Tino has been in crypto for over six years, five of them full-time. He spent two and a half years as an Associate Researcher at BCAS and is currently a Blockchain and Smart Contract Advisor at Axis Group, where his day-to-day involves reviewing the code and architecture of major DeFi protocols and Layer 2s as part of Decentralisation Audits and technical assessments under MiCA. That means identifying protocol-level risks and evaluating smart contract systems under strict regulatory and security standards — he’s contributed technical input to more than 40 whitepapers and several licensing processes across that time, which has given him a detailed picture of how these systems are built, how they interact, and where the failure points tend to live.

On the Arbitrum side, he’s part of the Stylus Sprint programme as a milestones reviewer, where he’s reviewed more than 40 technical milestones across projects contributing core infrastructure to the Stylus stack, giving him direct exposure to Arbitrum’s technical architecture and development pipeline from both a technical and governance angle.

On the brother Layer 2 ecosystem side, he currently serves as Governance Facilitator for the Operations Committee of Scroll DAO, where he’s responsible for setting up and managing the DAO’s multisigs.
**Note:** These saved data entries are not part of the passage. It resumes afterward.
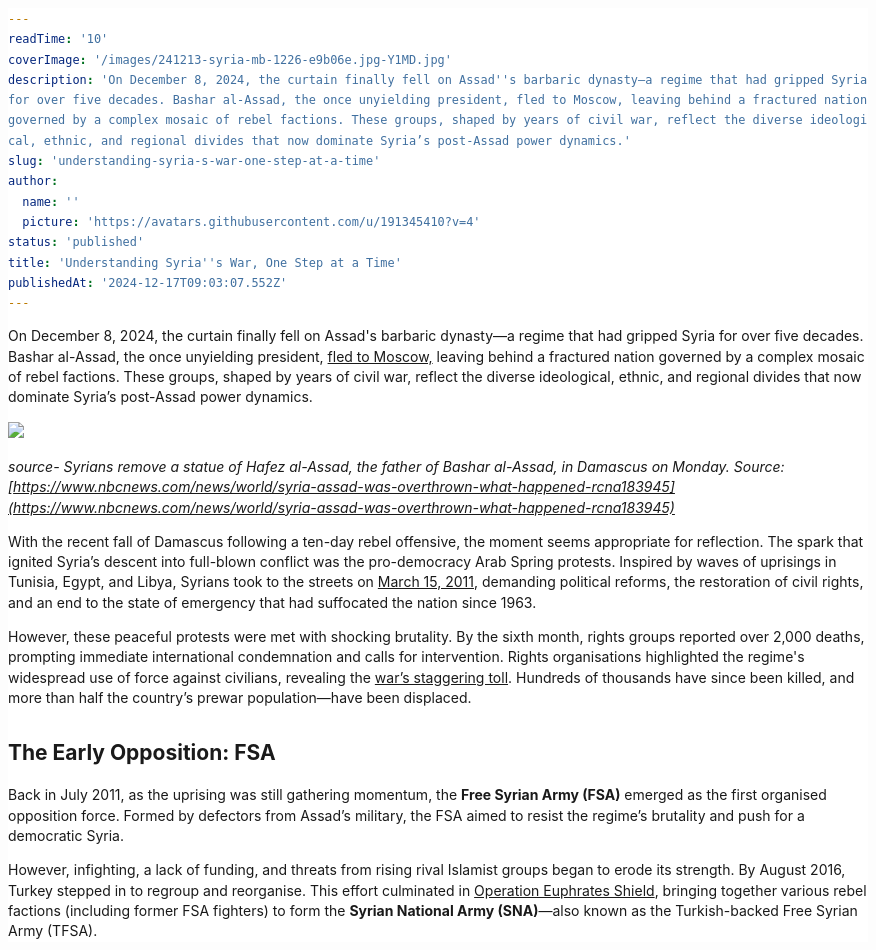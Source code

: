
 ```yaml
---
readTime: '10'
coverImage: '/images/241213-syria-mb-1226-e9b06e.jpg-Y1MD.jpg'
description: 'On December 8, 2024, the curtain finally fell on Assad''s barbaric dynasty—a regime that had gripped Syria for over five decades. Bashar al-Assad, the once unyielding president, fled to Moscow, leaving behind a fractured nation governed by a complex mosaic of rebel factions. These groups, shaped by years of civil war, reflect the diverse ideological, ethnic, and regional divides that now dominate Syria’s post-Assad power dynamics.'
slug: 'understanding-syria-s-war-one-step-at-a-time'
author:
  name: ''
  picture: 'https://avatars.githubusercontent.com/u/191345410?v=4'
status: 'published'
title: 'Understanding Syria''s War, One Step at a Time'
publishedAt: '2024-12-17T09:03:07.552Z'
---
```


On December 8, 2024, the curtain finally fell on Assad's barbaric dynasty—a regime that had gripped Syria for over five decades. Bashar al-Assad, the once unyielding president, [fled to Moscow,](https://abcnews.go.com/International/syrian-rebels-claimed-4-cities-24-hours-now/story?id=116562929) leaving behind a fractured nation governed by a complex mosaic of rebel factions. These groups, shaped by years of civil war, reflect the diverse ideological, ethnic, and regional divides that now dominate Syria’s post-Assad power dynamics.

![](https://lh7-rt.googleusercontent.com/docsz/AD_4nXf_CYTV1QKOlCJPpYVs6wuDA6dUxl-17D9reZzSH3K3V548JaTcfDAmjLstJbhskZ9fMwVDOPT9t2aKELkzhAcaLc-jNg4mSsqUuKts0xHC4EnRL-4k4G1HypQnbdnhrg8eCVH72A?key=adrKalGTQ9hKLNQkuvqexgZT)

*source- Syrians remove a statue of Hafez al-Assad, the father of Bashar al-Assad, in Damascus on Monday. Source: [https://www.nbcnews.com/news/world/syria-assad-was-overthrown-what-happened-rcna183945](https://www.nbcnews.com/news/world/syria-assad-was-overthrown-what-happened-rcna183945)*

With the recent fall of Damascus following a ten-day rebel offensive, the moment seems appropriate for reflection. The spark that ignited Syria’s descent into full-blown conflict was the pro-democracy Arab Spring protests. Inspired by waves of uprisings in Tunisia, Egypt, and Libya, Syrians took to the streets on [March 15, 2011](https://www.bbc.com/news/world-middle-east-12749674), demanding political reforms, the restoration of civil rights, and an end to the state of emergency that had suffocated the nation since 1963.

However, these peaceful protests were met with shocking brutality. By the sixth month, rights groups reported over 2,000 deaths, prompting immediate international condemnation and calls for intervention. Rights organisations highlighted the regime's widespread use of force against civilians, revealing the [war’s staggering toll](https://www.context.news/socioeconomic-inclusion/syria-the-war-in-numbers). Hundreds of thousands have since been killed, and more than half the country’s prewar population—have been displaced.

## **The Early Opposition: FSA**

Back in July 2011, as the uprising was still gathering momentum, the **Free Syrian Army (FSA)** emerged as the first organised opposition force. Formed by defectors from Assad’s military, the FSA aimed to resist the regime’s brutality and push for a democratic Syria.

However, infighting, a lack of funding, and threats from rising rival Islamist groups began to erode its strength. By August 2016, Turkey stepped in to regroup and reorganise. This effort culminated in [Operation Euphrates Shield](https://www.aljazeera.com/opinions/2017/2/3/operation-euphrates-shield-progress-and-scope), bringing together various rebel factions (including former FSA fighters) to form the **Syrian National Army (SNA)**—also known as the Turkish-backed Free Syrian Army (TFSA).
As part of that work, he’s also built tooling to monitor DAO activity and multisig transactions, including a dedicated interface to track and categorise multisig operations, and Dune dashboards tracking protocol and DAO activity more broadly. He’s also led technical tracks on ZK-EVM architecture through the Scroll DAO Accelerator Programme, helping onboard contributors to the practical realities of working within an L2 ecosystem.

Why SEEDGov for the Security Council

Security Council decisions are high-stakes, often time-sensitive, and require people who actually understand what they’re signing off on, technically and operationally. The combination of what SEEDGov brings as an organisation and Tino’s background as our representative is exactly what this role calls for:

  • Hands-on smart contract and protocol analysis,

  • Direct experience managing multisig infrastructure,

  • Deep familiarity with Arbitrum’s governance and technical stack, and

  • A track record of operating under structured, accountable frameworks.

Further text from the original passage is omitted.